Вечером Бэвид был на репетиции группы «Конквистадоры». Их «точка» находилась в полуподвальной студии Кукольного театра. «Конквистадоры» были легендой осетинского рок-н-ролла. В начале двухтысячных они даже записали полноценный магнитоальбом, пытались зацепиться в Москве и имели настоящего продюсера в лице бывшего борца-вольника Кочи-Кударца. Потом, конечно, Алик, Алан, Тима и Тохс повзрослели, но тем не менее два раза в неделю они собирались в студии, чтобы побренчать в свое удовольствие. Обычно на репетиции приходили их старые поклонники и друзья, тогда музицирование плавно переходило в будничную попойку.

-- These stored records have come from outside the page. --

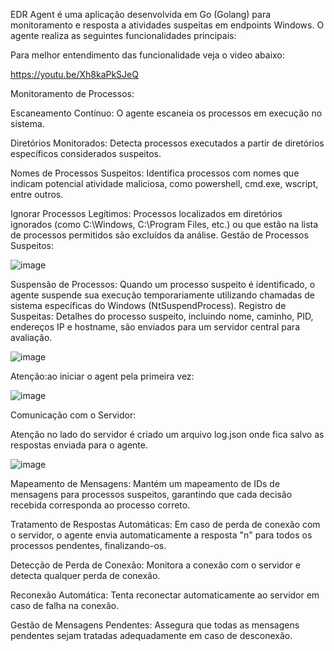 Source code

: EDR Agent é uma aplicação desenvolvida em Go (Golang) para monitoramento e resposta a atividades suspeitas em endpoints Windows. O agente realiza as seguintes funcionalidades principais:

Para melhor entendimento das funcionalidade veja o video abaixo:


https://youtu.be/Xh8kaPkSJeQ



Monitoramento de Processos:

Escaneamento Contínuo: O agente escaneia os processos em execução no sistema.

Diretórios Monitorados: Detecta processos executados a partir de diretórios específicos considerados suspeitos.

Nomes de Processos Suspeitos: Identifica processos com nomes que indicam potencial atividade maliciosa, como powershell, cmd.exe, wscript, entre outros.

Ignorar Processos Legítimos: Processos localizados em diretórios ignorados (como C:\Windows\, C:\Program Files\, etc.) ou que estão na lista de processos permitidos são excluídos da análise.
Gestão de Processos Suspeitos:


![image](https://github.com/user-attachments/assets/868c020f-df83-41a1-ad34-6d54b318d877)





Suspensão de Processos: Quando um processo suspeito é identificado, o agente suspende sua execução temporariamente utilizando chamadas de sistema específicas do Windows (NtSuspendProcess).
Registro de Suspeitas: Detalhes do processo suspeito, incluindo nome, caminho, PID, endereços IP e hostname, são enviados para um servidor central para avaliação.


![image](https://github.com/user-attachments/assets/24e15751-e523-44c6-b609-7dfe978bd11a)




Atenção:ao iniciar o agent pela primeira vez:

![image](https://github.com/user-attachments/assets/4e13e16d-ba3d-4806-bb7d-fc8d9a8bd0f0)



Comunicação com o Servidor:

Atenção no lado do servidor é criado um arquivo log.json onde fica salvo as respostas enviada para o agente.


![image](https://github.com/user-attachments/assets/17279229-e08c-49a7-8f71-72ff6757ec72)





Mapeamento de Mensagens: Mantém um mapeamento de IDs de mensagens para processos suspeitos, garantindo que cada decisão recebida corresponda ao processo correto.

Tratamento de Respostas Automáticas: Em caso de perda de conexão com o servidor, o agente envia automaticamente a resposta "n" para todos os processos pendentes, finalizando-os.

Detecção de Perda de Conexão: Monitora a conexão com o servidor e detecta qualquer perda de conexão.

Reconexão Automática: Tenta reconectar automaticamente ao servidor em caso de falha na conexão.

Gestão de Mensagens Pendentes: Assegura que todas as mensagens pendentes sejam tratadas adequadamente em caso de desconexão.



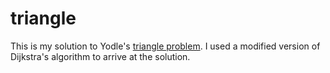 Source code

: # triangle

This is my solution to Yodle's [triangle problem](http://www.yodlecareers.com/puzzles/triangle.html). I used a modified version of Dijkstra's algorithm to arrive at the solution.
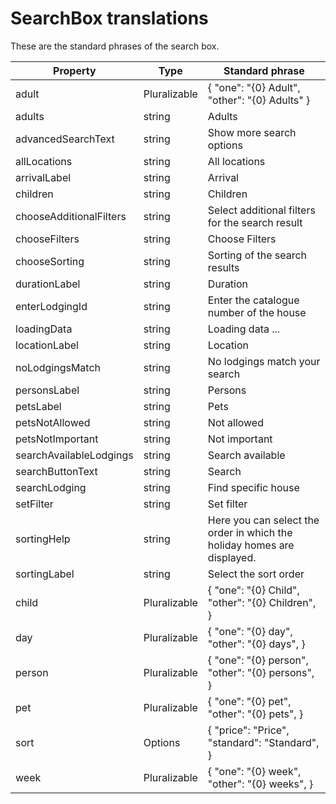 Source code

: # SearchBox translations

These are the standard phrases of the search box.

| Property | Type | Standard phrase  |
| ---------|------|----------------- |
| adult | Pluralizable | { "one": "{0} Adult", "other": "{0} Adults" } |
| adults | string | Adults |
| advancedSearchText | string | Show more search options |
| allLocations | string | All locations |
| arrivalLabel | string | Arrival |
| children | string | Children |
| chooseAdditionalFilters | string | Select additional filters for the search result |
| chooseFilters | string | Choose Filters |
| chooseSorting | string | Sorting of the search results |
| durationLabel | string | Duration |
| enterLodgingId | string | Enter the catalogue number of the house |
| loadingData | string | Loading data ... |
| locationLabel | string | Location |
| noLodgingsMatch | string | No lodgings match your search |
| personsLabel | string | Persons |
| petsLabel | string | Pets |
| petsNotAllowed | string | Not allowed |
| petsNotImportant | string | Not important |
| searchAvailableLodgings | string | Search available |
| searchButtonText | string | Search |
| searchLodging | string | Find specific house |
| setFilter | string | Set filter |
| sortingHelp | string | Here you can select the order in which the holiday homes are displayed. |
| sortingLabel | string | Select the sort order |
| child | Pluralizable | { "one": "{0} Child", "other": "{0} Children",  } |
| day | Pluralizable | { "one": "{0} day", "other": "{0} days",  } |
| person | Pluralizable | { "one": "{0} person", "other": "{0} persons",  } |
| pet | Pluralizable | { "one": "{0} pet", "other": "{0} pets",  } |
| sort | Options | { "price": "Price", "standard": "Standard",  } |
| week | Pluralizable | { "one": "{0} week", "other": "{0} weeks",  } |

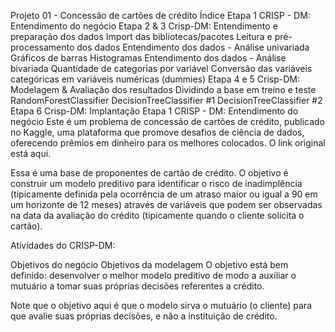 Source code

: Projeto 01 - Concessão de cartões de crédito
Índice
Etapa 1 CRISP - DM: Entendimento do negócio
Etapa 2 & 3 Crisp-DM: Entendimento e preparação dos dados
Import das bibliotecas/pacotes
Leitura e pré-processamento dos dados
Entendimento dos dados - Análise univariada
Gráficos de barras
Histogramas
Entendimento dos dados - Análise bivariada
Quantidade de categorias por variável
Conversão das variáveis categóricas em variáveis numéricas (dummies)
Etapa 4 e 5 Crisp-DM: Modelagem & Avaliação dos resultados
Dividindo a base em treino e teste
RandomForestClassifier
DecisionTreeClassifier #1
DecisionTreeClassifier #2
Etapa 6 Crisp-DM: Implantação
Etapa 1 CRISP - DM: Entendimento do negócio
Este é um problema de concessão de cartões de crédito, publicado no Kaggle, uma plataforma que promove desafios de ciência de dados, oferecendo prêmios em dinheiro para os melhores colocados. O link original está aqui.

Essa é uma base de proponentes de cartão de crédito. O objetivo é construir um modelo preditivo para identificar o risco de inadimplência (tipicamente definida pela ocorrência de um atraso maior ou igual a 90 em um horizonte de 12 meses) através de variáveis que podem ser observadas na data da avaliação do crédito (tipicamente quando o cliente solicita o cartão).

Atividades do CRISP-DM:

Objetivos do negócio
Objetivos da modelagem
O objetivo está bem definido: desenvolver o melhor modelo preditivo de modo a auxiliar o mutuário a tomar suas próprias decisões referentes a crédito.

Note que o objetivo aqui é que o modelo sirva o mutuário (o cliente) para que avalie suas próprias decisões, e não a instituição de crédito.

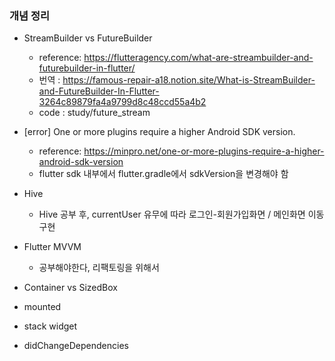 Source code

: ### 개념 정리
- StreamBuilder vs FutureBuilder
    - reference: https://flutteragency.com/what-are-streambuilder-and-futurebuilder-in-flutter/
    - 번역 : https://famous-repair-a18.notion.site/What-is-StreamBuilder-and-FutureBuilder-In-Flutter-3264c89879fa4a9799d8c48ccd55a4b2
    - code : study/future_stream

- [error] One or more plugins require a higher Android SDK version.
    - reference: https://minpro.net/one-or-more-plugins-require-a-higher-android-sdk-version
    - flutter sdk 내부에서 flutter.gradle에서 sdkVersion을 변경해야 함

- Hive
  - Hive 공부 후, currentUser 유무에 따라 로그인-회원가입화면 / 메인화면 이동 구현

- Flutter MVVM
  - 공부해야한다, 리팩토링을 위해서

- Container vs SizedBox

- mounted

- stack widget

- didChangeDependencies
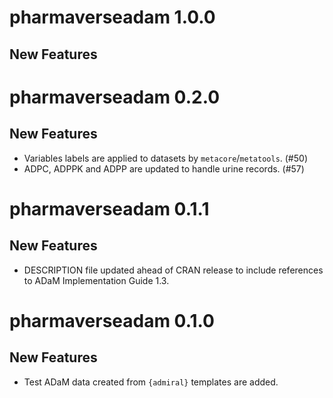 # pharmaverseadam 1.0.0

## New Features

# pharmaverseadam 0.2.0

## New Features

 - Variables labels are applied to datasets by `metacore`/`metatools`. (#50)
 - ADPC, ADPPK and ADPP are updated to handle urine records. (#57)

# pharmaverseadam 0.1.1

## New Features

 - DESCRIPTION file updated ahead of CRAN release to include references to ADaM Implementation Guide 1.3.

# pharmaverseadam 0.1.0

## New Features

 - Test ADaM data created from `{admiral}` templates are added.


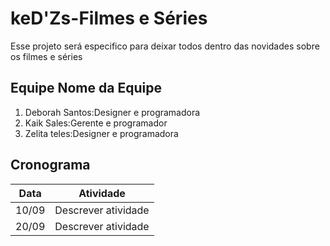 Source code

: # keD'Zs-Filmes e Séries
Esse projeto será especifico para deixar todos dentro das novidades sobre os filmes e séries


## Equipe Nome da Equipe
1. Deborah Santos:Designer e programadora
2. Kaik Sales:Gerente e programador
3. Zelita teles:Designer e programadora


## Cronograma
Data | Atividade
------------ | -------------
10/09 | Descrever atividade
20/09 | Descrever atividade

Бэвид пришел как раз в тот момент, когда «Конквистадоры» играли «Криденсов». Вообще их трек-лист восхищал стабильностью – «Дайер Стрейтс», «Доорз», «Пинк Флойд», «Битлз» и, конечно же, «Криденс Клиауотер Ривайвл». От такого репертуара у Бэвида скручивало ноги, но после пары стаканов становилось терпимо. А здесь парой стаканов обычно не ограничивались.
– У тебя какой строй гитары? – спросил Алик. Он играл на басу.
– Рабовладельческий, – ответил Бэвид.
– Ну и чего приперся, рабовладелец? – барабанщик Тохс накрывал на стол.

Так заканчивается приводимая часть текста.